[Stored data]
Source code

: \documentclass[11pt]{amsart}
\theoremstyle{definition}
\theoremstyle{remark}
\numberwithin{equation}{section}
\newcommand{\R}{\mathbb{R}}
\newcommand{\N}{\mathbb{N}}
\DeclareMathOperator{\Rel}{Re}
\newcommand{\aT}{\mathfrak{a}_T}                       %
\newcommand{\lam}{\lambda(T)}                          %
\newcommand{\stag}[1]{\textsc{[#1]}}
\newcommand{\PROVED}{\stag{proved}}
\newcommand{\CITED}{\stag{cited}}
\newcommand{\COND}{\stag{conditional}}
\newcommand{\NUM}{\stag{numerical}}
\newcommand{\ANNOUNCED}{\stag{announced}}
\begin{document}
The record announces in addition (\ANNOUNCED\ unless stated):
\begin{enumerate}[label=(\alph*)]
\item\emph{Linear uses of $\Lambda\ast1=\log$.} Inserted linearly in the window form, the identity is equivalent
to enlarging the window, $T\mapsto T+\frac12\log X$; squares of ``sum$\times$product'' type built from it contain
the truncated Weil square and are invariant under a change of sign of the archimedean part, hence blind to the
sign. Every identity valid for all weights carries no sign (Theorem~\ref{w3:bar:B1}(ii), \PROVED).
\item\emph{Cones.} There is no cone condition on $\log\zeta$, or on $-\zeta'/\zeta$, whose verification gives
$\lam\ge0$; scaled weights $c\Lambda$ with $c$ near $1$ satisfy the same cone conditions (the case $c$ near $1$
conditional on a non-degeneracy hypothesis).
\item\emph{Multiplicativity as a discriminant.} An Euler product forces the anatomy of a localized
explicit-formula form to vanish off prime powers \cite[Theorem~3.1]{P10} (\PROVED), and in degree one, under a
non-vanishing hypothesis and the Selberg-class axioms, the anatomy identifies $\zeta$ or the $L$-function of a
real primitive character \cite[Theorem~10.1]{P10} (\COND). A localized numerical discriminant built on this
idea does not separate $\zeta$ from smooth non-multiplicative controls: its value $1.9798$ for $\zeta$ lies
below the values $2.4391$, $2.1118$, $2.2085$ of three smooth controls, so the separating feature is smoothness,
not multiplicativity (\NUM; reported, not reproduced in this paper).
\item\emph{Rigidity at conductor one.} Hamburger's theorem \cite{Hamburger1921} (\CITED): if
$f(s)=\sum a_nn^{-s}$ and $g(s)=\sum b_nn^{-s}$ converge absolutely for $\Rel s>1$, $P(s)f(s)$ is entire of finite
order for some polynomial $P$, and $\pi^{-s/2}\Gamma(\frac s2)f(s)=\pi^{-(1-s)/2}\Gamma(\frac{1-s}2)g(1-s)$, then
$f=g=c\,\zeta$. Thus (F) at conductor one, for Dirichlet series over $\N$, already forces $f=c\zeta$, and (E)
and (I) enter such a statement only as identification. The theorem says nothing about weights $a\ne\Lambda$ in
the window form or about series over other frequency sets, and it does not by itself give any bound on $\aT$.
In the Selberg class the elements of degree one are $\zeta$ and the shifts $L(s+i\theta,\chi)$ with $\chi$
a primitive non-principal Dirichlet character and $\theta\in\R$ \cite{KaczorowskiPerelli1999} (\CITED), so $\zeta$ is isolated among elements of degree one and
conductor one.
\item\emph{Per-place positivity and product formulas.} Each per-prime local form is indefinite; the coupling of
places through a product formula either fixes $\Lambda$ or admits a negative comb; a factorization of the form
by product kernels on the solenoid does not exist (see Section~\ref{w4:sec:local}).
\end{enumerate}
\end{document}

__TO DO__: From the entries above, print the lines beginning at the one with "conditional on a non-degeneracy hypothesis)." and stopping after the one with "forces $f=c\zeta$, and (E)", exactly as written and with nothing else.

__EXPECTED ANSWER__:
conditional on a non-degeneracy hypothesis).
\item\emph{Multiplicativity as a discriminant.} An Euler product forces the anatomy of a localized
explicit-formula form to vanish off prime powers \cite[Theorem~3.1]{P10} (\PROVED), and in degree one, under a
non-vanishing hypothesis and the Selberg-class axioms, the anatomy identifies $\zeta$ or the $L$-function of a
real primitive character \cite[Theorem~10.1]{P10} (\COND). A localized numerical discriminant built on this
idea does not separate $\zeta$ from smooth non-multiplicative controls: its value $1.9798$ for $\zeta$ lies
below the values $2.4391$, $2.1118$, $2.2085$ of three smooth controls, so the separating feature is smoothness,
not multiplicativity (\NUM; reported, not reproduced in this paper).
\item\emph{Rigidity at conductor one.} Hamburger's theorem \cite{Hamburger1921} (\CITED): if
$f(s)=\sum a_nn^{-s}$ and $g(s)=\sum b_nn^{-s}$ converge absolutely for $\Rel s>1$, $P(s)f(s)$ is entire of finite
order for some polynomial $P$, and $\pi^{-s/2}\Gamma(\frac s2)f(s)=\pi^{-(1-s)/2}\Gamma(\frac{1-s}2)g(1-s)$, then
$f=g=c\,\zeta$. Thus (F) at conductor one, for Dirichlet series over $\N$, already forces $f=c\zeta$, and (E)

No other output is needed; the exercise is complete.